As soon as I say the words out loud, I realize it’s more of a threat than I intended. A reminder that one of the original Guardians died during the war with Lucan’s kind.
That a vampire can be killed.
Before Arad can voice the rage brewing in his eyes, the First Guardian sweeps into view, stopping before a pair of large, stained glass windows at the end of the hallway. He claps his hands, and everyone turns back to face him with expressions that melt back into fear.
“This will be the one and only time I address you before each Viewing, so it would be prudent to remember my advice.” As if even the robotic female voice obeys him, the speakers fall silent as soon as his words permeate the air.
“Just as it is your duty to provide sustenance to the protectors of Xantera, it is also your duty to put on a smile. To wave at the lesser humans who don’t have it as good as you do. ”
The warning in his voice couldn’t be more clear. This is a show, one that requires us to participate. And if we dare step out of line, we’ll find ourselves like the Chosen One they dragged out of the dining hall on the first night.
“You will file out these doors behind me in a moment,” the First Guardian continues, and I realize that the stained glass windows behind him are actually a double door that must lead out to this hallway’s balcony. “Do not give us a reason to step foot outside.”
Then the First Guardian whirls around and throws open the doors. A breeze catches the hallway, and my hair flutters over my shoulder.
Arad inhales before his fingers graze down the column of my neck. I jerk away, but I can still hear his whisper, “Remember, Saskia, how happy you are here. This is a dream come true. Show everyone that I’m the best thing that has ever happened to you. Show them in how you smile and how you wave.”
My fists are wound so tight that my nails are digging little crescents into my palms, drawing blood.
Arad laughs. “I’ll come back to taste that later.”
“Follow me,” the First Guardian announces before I can get in the last word, and we all shuffle forward toward the fresh air.
Out on the balcony, the sun kisses my skin for the first time in almost a week.
I’ve never been this high up before.

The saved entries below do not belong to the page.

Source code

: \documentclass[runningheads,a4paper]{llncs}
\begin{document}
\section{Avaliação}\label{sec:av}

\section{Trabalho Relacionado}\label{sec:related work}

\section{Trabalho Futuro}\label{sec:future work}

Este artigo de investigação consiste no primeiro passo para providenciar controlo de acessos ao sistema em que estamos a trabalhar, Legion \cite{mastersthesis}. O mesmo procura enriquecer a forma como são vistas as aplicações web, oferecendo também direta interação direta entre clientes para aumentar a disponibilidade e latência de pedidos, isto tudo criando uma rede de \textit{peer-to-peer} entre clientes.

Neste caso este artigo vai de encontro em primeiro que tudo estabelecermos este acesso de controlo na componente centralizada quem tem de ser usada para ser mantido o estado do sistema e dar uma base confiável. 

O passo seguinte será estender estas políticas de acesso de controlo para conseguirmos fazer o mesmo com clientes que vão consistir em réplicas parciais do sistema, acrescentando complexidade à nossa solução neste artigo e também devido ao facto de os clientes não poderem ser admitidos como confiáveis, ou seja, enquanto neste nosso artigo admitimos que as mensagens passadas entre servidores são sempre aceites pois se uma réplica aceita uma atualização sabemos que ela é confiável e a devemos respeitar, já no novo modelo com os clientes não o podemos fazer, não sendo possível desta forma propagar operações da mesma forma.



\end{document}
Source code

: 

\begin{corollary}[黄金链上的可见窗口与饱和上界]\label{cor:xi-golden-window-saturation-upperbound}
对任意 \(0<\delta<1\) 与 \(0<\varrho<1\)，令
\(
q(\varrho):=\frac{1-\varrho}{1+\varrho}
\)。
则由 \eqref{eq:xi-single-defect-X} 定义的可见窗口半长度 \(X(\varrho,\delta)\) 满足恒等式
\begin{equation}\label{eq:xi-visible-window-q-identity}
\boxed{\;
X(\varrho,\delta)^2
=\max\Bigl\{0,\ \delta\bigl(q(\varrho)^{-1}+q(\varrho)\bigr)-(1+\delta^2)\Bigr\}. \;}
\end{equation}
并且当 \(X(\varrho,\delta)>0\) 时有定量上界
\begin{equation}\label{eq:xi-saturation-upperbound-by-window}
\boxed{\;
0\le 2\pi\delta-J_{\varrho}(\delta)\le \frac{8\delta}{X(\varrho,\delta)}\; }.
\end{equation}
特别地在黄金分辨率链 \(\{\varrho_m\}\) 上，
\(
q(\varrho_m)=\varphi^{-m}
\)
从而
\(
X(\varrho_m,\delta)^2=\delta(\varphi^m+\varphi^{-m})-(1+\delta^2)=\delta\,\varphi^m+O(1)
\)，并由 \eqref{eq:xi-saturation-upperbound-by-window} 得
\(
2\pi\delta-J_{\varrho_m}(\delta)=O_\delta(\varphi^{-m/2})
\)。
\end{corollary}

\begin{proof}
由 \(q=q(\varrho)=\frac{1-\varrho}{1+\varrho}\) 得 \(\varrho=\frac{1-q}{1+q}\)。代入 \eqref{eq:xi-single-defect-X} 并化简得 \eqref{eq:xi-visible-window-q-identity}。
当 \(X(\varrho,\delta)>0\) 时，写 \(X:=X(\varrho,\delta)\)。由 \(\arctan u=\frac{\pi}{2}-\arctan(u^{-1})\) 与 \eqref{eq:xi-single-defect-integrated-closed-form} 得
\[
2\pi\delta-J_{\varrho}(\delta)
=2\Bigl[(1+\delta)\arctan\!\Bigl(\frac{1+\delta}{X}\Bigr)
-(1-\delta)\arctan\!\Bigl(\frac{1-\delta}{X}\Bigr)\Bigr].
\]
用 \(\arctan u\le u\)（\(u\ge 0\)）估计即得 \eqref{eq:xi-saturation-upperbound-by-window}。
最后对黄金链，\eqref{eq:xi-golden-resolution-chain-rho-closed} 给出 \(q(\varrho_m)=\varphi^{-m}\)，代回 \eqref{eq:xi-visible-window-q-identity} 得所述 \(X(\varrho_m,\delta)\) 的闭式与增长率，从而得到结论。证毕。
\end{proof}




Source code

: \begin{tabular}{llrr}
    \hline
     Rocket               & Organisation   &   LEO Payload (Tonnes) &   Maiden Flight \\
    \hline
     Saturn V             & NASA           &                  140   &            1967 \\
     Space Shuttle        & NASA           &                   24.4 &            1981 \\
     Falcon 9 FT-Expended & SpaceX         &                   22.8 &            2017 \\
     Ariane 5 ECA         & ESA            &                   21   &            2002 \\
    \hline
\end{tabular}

To my amazement, I can actually see a slice of the world over the Wall.
A blanket of treetops spreads over the valley beyond, and to my right, I can spot part of a river winding at the base of the mountains.
Or at least, I think it’s a river. I’ve never seen one before, except in textbooks.
Lucan is out there right now, somewhere in those same forests. Doing what? I have no idea. I haven’t even heard his howls over the last few nights. He was so determined to get me to promise him I’d be good that he didn’t give me a chance to ask.